I don’t know. But I know where I’ve been – and I can talk to you about that.

Thirteen months after you died, I was where you were – and made a different decision when the question ‘What right have you to take yourself out of other people’s lives?’ came to/was asked of me. In that moment, I remembered what it felt like when you took yourself out of mine, and knew I couldn’t do it to anyone else, and pulled my leg back over that railing.
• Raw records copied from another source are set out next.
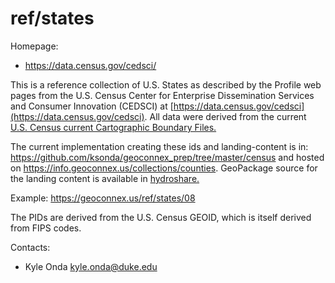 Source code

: ref/states
===

Homepage:
* https://data.census.gov/cedsci/

This is a reference collection of U.S. States as described by the Profile web pages from the U.S. Census Center for Enterprise Dissemination Services and Consumer Innovation (CEDSCI) at [https://data.census.gov/cedsci](https://data.census.gov/cedsci). All data were derived from the current [U.S. Census current Cartographic Boundary Files.](https://www.census.gov/geographies/mapping-files/time-series/geo/cartographic-boundary.html)

The current implementation creating these ids and landing-content is in: https://github.com/ksonda/geoconnex_prep/tree/master/census and hosted on https://info.geoconnex.us/collections/counties. GeoPackage source for the landing content is available in [hydroshare.](https://www.hydroshare.org/resource/4a22e88e689949afa1cf71ae009eaf1b/data/contents/states.gpkg)

Example:
https://geoconnex.us/ref/states/08

The PIDs are derived from the U.S. Census GEOID, which is itself derived from FIPS codes. 

Contacts: 
* Kyle Onda <kyle.onda@duke.edu>
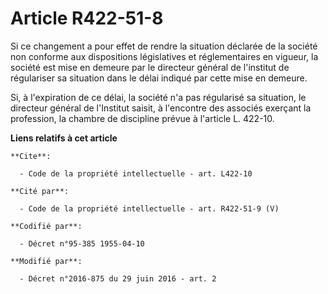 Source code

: # Article R422-51-8

Si ce changement a pour effet de rendre la situation déclarée de la société non conforme aux dispositions législatives et
réglementaires en vigueur, la société est mise en demeure par le directeur général de l'institut de régulariser sa situation
dans le délai indiqué par cette mise en demeure. 

Si, à l'expiration de ce délai, la société n'a pas régularisé sa situation, le directeur général de l'Institut saisit, à
l'encontre des associés exerçant la profession, la chambre de discipline prévue à l'article L. 422-10.

**Liens relatifs à cet article**

	**Cite**:

	  - Code de la propriété intellectuelle - art. L422-10

	**Cité par**:

	  - Code de la propriété intellectuelle - art. R422-51-9 (V)

	**Codifié par**:

	  - Décret n°95-385 1955-04-10

	**Modifié par**:

	  - Décret n°2016-875 du 29 juin 2016 - art. 2
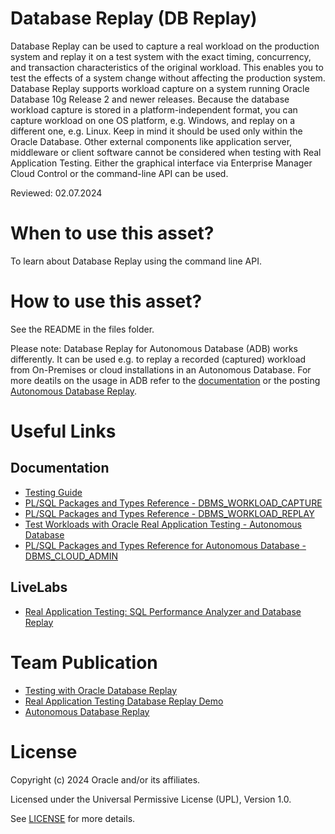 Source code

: # Database Replay (DB Replay)

Database Replay can be used to capture a real workload on the production system and replay it on a test system with the exact timing, concurrency, and transaction characteristics of the original workload. This enables you to test the effects of a system change without affecting the production system. Database Replay supports workload capture on a system running Oracle Database 10g Release 2 and newer releases. Because the database workload capture is stored in a platform-independent format, you can capture workload on one OS platform, e.g. Windows, and replay on a different one, e.g. Linux. Keep in mind it should be used only within the Oracle Database. Other external components like application server, middleware or client software cannot be considered when testing with Real Application Testing. Either the graphical interface via Enterprise Manager Cloud Control or the command-line API can be used.  


Reviewed: 02.07.2024

# When to use this asset?

To learn about Database Replay using the command line API.  

# How to use this asset?

See the README in the files folder.

Please note: Database Replay for Autonomous Database (ADB) works differently. It can be used e.g. to replay a recorded (captured) workload from On-Premises or cloud installations in an Autonomous Database. 
For more deatils on the usage in ADB refer to the [documentation](https://docs.oracle.com/en/cloud/paas/autonomous-database/serverless/adbsb/autonomous-real-application-testing.html#GUID-EB8F065E-5FBB-480D-BAF6-5A0446740073) or the posting [Autonomous Database Replay](https://blogs.oracle.com/coretec/post/adb-database-replay).
 
# Useful Links

## Documentation

- [Testing Guide](https://docs.oracle.com/en/database/oracle/oracle-database/19/ratug/database-replay.html#GUID-C5CAF3E6-0F1C-4BD6-BC03-F71744AD600E)
- [PL/SQL Packages and Types Reference - DBMS_WORKLOAD_CAPTURE](https://docs.oracle.com/en/database/oracle/oracle-database/19/arpls/DBMS_WORKLOAD_CAPTURE.html#GUID-77C6507C-3DE6-4FB4-B180-530BEB840BE8)
- [PL/SQL Packages and Types Reference - DBMS_WORKLOAD_REPLAY](https://docs.oracle.com/en/database/oracle/oracle-database/19/arpls/DBMS_WORKLOAD_REPLAY.html#GUID-FE03A123-2257-41FF-BA90-AD0114DC1A4F)
- [Test Workloads with Oracle Real Application Testing - Autonomous Database](https://docs.oracle.com/en/cloud/paas/autonomous-database/serverless/adbsb/autonomous-real-application-testing.html#GUID-EB8F065E-5FBB-480D-BAF6-5A0446740073)
- [PL/SQL Packages and Types Reference for Autonomous Database - DBMS_CLOUD_ADMIN](https://docs.oracle.com/en/cloud/paas/autonomous-database/serverless/adbsb/dbms-cloud-admin.html#GUID-D76B229E-781E-45C0-9F14-CAF30F9E6E3B)


## LiveLabs

- [Real Application Testing: SQL Performance Analyzer and Database Replay](https://apexapps.oracle.com/pls/apex/r/dbpm/livelabs/view-workshop?wid=858&clear=RR,180&session=112790027738609)


# Team Publication

- [Testing with Oracle Database Replay](https://blogs.oracle.com/coretec/post/testing-with-oracle-database-replay)
- [Real Application Testing Database Replay Demo](https://blogs.oracle.com/coretec/post/rat-demo)
- [Autonomous Database Replay](https://blogs.oracle.com/coretec/post/adb-database-replay)


# License

Copyright (c) 2024 Oracle and/or its affiliates.

Licensed under the Universal Permissive License (UPL), Version 1.0.

See [LICENSE](https://github.com/oracle-devrel/technology-engineering/blob/main/LICENSE) for more details.
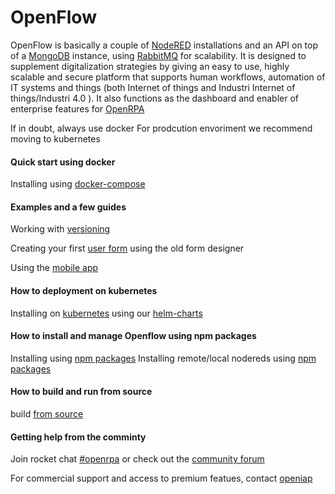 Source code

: # OpenFlow

OpenFlow is basically a couple of [NodeRED](https://nodered.org/) installations and an API on top of a [MongoDB](https://www.mongodb.com/) instance, using [RabbitMQ](https://www.rabbitmq.com/) for scalability. It is designed to supplement digitalization strategies by giving an easy to use, highly scalable and secure platform that supports human workflows, automation of IT systems and things (both Internet of things and  Industri Internet of things/Industri 4.0 ). It also functions as the dashboard and enabler of enterprise features for [OpenRPA](https://github.com/open-rpa/openrpa)

If in doubt, always use docker
For prodcution envoriment we recommend moving to kubernetes

#### Quick start using docker
Installing using [docker-compose](dockercompose)

#### Examples and a few guides

Working with [versioning](versioning)

Creating your first [user form](forms_old) using the old form designer

Using the [mobile app](mobileapp)

#### How to deployment on kubernetes

Installing on [kubernetes](kubernetes)
using our [helm-charts](github.com/open-rpa/helm-charts/)

#### How to install and manage Openflow using npm packages
Installing using [npm packages](npmopenflow)
Installing remote/local nodereds using [npm packages](npmnodered)

#### How to build and run from source
build [from source](buildsource)

#### Getting help from the comminty
Join rocket chat [#openrpa](https://rocket.openiap.io/)
or check out the [community forum](https://nn.openiap.io/)

For commercial support and access to premium featues, contact [openiap](https://openiap.io/)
So, a second time, you made me own my life.

It wasn’t the only time – I’ve been there a number of times since, though not so often in recent years.  I’ve always made the same decision, though I don’t know if I always will, because sometimes bringing an end to that pain is so desperately tempting  – we never know, do we? The moment I realised that uncertainty about each time that – or any other – decision looms, I understood.

And I let go – the one time, perhaps, I’ve truly forgiven (both of us and G-d) but not forgotten.

The years since you’ve been gone haven’t always been easy, though there have been many blessings, much laughter and incredibly wonderful friends alongside the darker times spent struggling with inner demons that created outer heartache and pain. So many things I’d loved to have discussed with you: men, religion, life, some of my absolute clangers of decisions, growing up…but above all, your life. Your experience. I’d have wanted to get to know your heart, as you’d begun to know mine. And I think you’d have loved visiting Oxford…so much older than antebellum Carolina ;-).

Oh Lou, you’ve been gone so much longer than the length of time we knew each other, but I miss you so much. You taught me that 30 minutes or 30 years doesn’t matter – love does.

I love you.

And I hope I’ve done you proud. 

Fried chicken and pecan pie,


Jennifer Rowan said...

So powerful, lyrical, ugly, honest and brimming with love. Thank you.

Unknown said...

{{hugs you}}

What an amazing woman. (Her *and* you.)

Thank you for sharing those memories with us; it was a privilege to read them.